Ed assieme alle “visioni” dei fotografi abbiamo alcuni importanti articoli e saggi che “aggrediscono” il tema – ballo, balere, liscio e folklore romagnolo – da più versanti, che vanno da quello storico-antropologico di Paola Sobrero, massima esperta e studiosa del mondo del ballo in Romagna ai contributi di tipo più prettamente etnomusicologico di Susanna Venturi (che ha analizzato quella specificità DOC o IGT che sono i “canterini romagnoli” e le loro vicende nel corso del ’900) o di Placida Staro (che ci introduce al ballo bolognese “alla Filuzzi” ed ai balli ‘saltati’ dell’Appennino emiliano. Non poteva essere che Franco Dell’Amore, autore del più importante libro dedicato alle orchestre da ballo romagnole a raccontarci quella che è stata una vera e propria “epopea”, un fenomeno di vastissime proporzioni che ha in Secondo Casadei la punta dell’iceberg. Carlo Brighi e le origini della musica da ballo romagnola sono invece da Antonella Imolesi Pozzi che ha arricchito il suo saggio con preziose cartoline delle Raccolte Piancastelli. E poi uno stimolante articolo di Carlo Alberto Cassani sull’architettura delle balere ed uno scritto del giornalista musicale Pierfrancesco Pacoda sulla “dolce vita romagnola”, tra Fellini e Tondelli.

Si rimane sempre in visioni emiliane-romagnole anche nel capitolo finale del catalogo che ci introduce ad un assai diverso tema, quello del rapporto Verdi-Shakespeare, al centro della prossima “Trilogia d’Autunno”, oggetto di uno studio del musicologo Marco Targa, ma campo di indagine “verbo-visiva” da parte della task force dei giovani creativi del Verdi WEB sguinzagliati nei luoghi verdiani, tra Roncole, Busseto e la grande villa di Sant’Agata. Foto (che andranno a far parte della visionaria scenografia che Cristina Mazzavillani Muti sta concependo per l’allestimento di Falstaff) ma anche disegni e saggi.
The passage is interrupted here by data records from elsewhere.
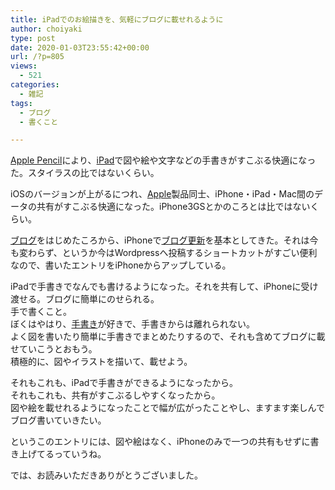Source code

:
 ```yaml
---
title: iPadでのお絵描きを、気軽にブログに載せれるように
author: choiyaki
type: post
date: 2020-01-03T23:55:42+00:00
url: /?p=805
views:
  - 521
categories:
  - 雑記
tags:
  - ブログ
  - 書くこと

---
```

[Apple Pencil][1]により、[iPad][2]で図や絵や文字などの手書きがすこぶる快適になった。スタイラスの比ではないくらい。

iOSのバージョンが上がるにつれ、[Apple][3]製品同士、iPhone・iPad・Mac間のデータの共有がすこぶる快適になった。iPhone3GSとかのころとは比ではないくらい。

[ブログ][4]をはじめたころから、iPhoneで[ブログ更新][5]を基本としてきた。それは今も変わらず、というか今はWordpressへ投稿するショートカットがすごい便利なので、書いたエントリをiPhoneからアップしている。

iPadで手書きでなんでも書けるようになった。それを共有して、iPhoneに受け渡せる。ブログに簡単にのせられる。  
手で書くこと。  
ぼくはやはり、[手書き][6]が好きで、手書きからは離れられない。  
よく図を書いたり簡単に手書きでまとめたりするので、それも含めてブログに載せていこうとおもう。  
積極的に、図やイラストを描いて、載せよう。

それもこれも、iPadで手書きができるようになったから。  
それもこれも、共有がすこぶるしやすくなったから。  
図や絵を載せれるようになったことで幅が広がったことやし、ますます楽しんでブログ書いていきたい。

というこのエントリには、図や絵はなく、iPhoneのみで一つの共有もせずに書き上げてるっていうね。

では、お読みいただきありがとうございました。

 [1]: https://scrapbox.io/choiyaki-hondana/Apple_Pencil
 [2]: https://scrapbox.io/choiyaki-hondana/iPad
 [3]: https://scrapbox.io/choiyaki-hondana/Apple
 [4]: https://scrapbox.io/choiyaki-hondana/%E3%83%96%E3%83%AD%E3%82%B0
 [5]: https://scrapbox.io/choiyaki-hondana/%E3%83%96%E3%83%AD%E3%82%B0%E6%9B%B4%E6%96%B0
 [6]: https://scrapbox.io/choiyaki-hondana/%E6%89%8B%E6%9B%B8%E3%81%8D
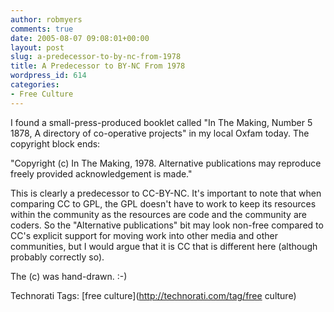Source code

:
 ```yaml
---
author: robmyers
comments: true
date: 2005-08-07 09:08:01+00:00
layout: post
slug: a-predecessor-to-by-nc-from-1978
title: A Predecessor to BY-NC From 1978
wordpress_id: 614
categories:
- Free Culture
---
```


  
I found a small-press-produced booklet called "In The Making, Number 5 1878, A directory of co-operative projects" in my local Oxfam today. The copyright block ends:  


  
"Copyright (c) In The Making, 1978. Alternative publications may reproduce freely provided acknowledgement is made."  


  
This is clearly a predecessor to CC-BY-NC. It's important to note that when comparing CC to GPL, the GPL doesn't have to work to keep its resources within the community as the resources are code and the community are coders. So the "Alternative publications" bit may look non-free compared to CC's explicit support for moving work into other media and other communities, but I would argue that it is CC that is different here (although probably correctly so).  


  
The (c) was hand-drawn. :-)  


  


Technorati Tags: [free culture](http://technorati.com/tag/free culture)

  


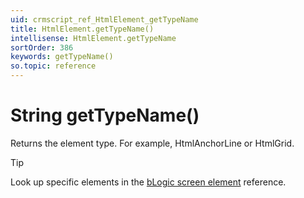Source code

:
 ```yaml
---
uid: crmscript_ref_HtmlElement_getTypeName
title: HtmlElement.getTypeName()
intellisense: HtmlElement.getTypeName
sortOrder: 386
keywords: getTypeName()
so.topic: reference
---
```


# String getTypeName()

Returns the element type. For example, HtmlAnchorLine or HtmlGrid.

> [!TIP]
> Look up specific elements in the [bLogic screen element][1] reference.

<!-- Referenced links -->
[1]: https://github.com/SuperOfficeDocs/user-interface/blob/main/docs/service-ui/blogic-screen-elements/index.md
Così il cerchio si chiude anche perché è proprio da una ‘costola’ di Verdi (del quale si celebra il bicentenario della nascita) che è scaturito il tema ‘popolare’ del festival, grazie alla “Trilogia popolare”.

Il libro del Festival sarà in vendita a 30 euro in tutti i luoghi di spettacolo e nel punto d’incontro.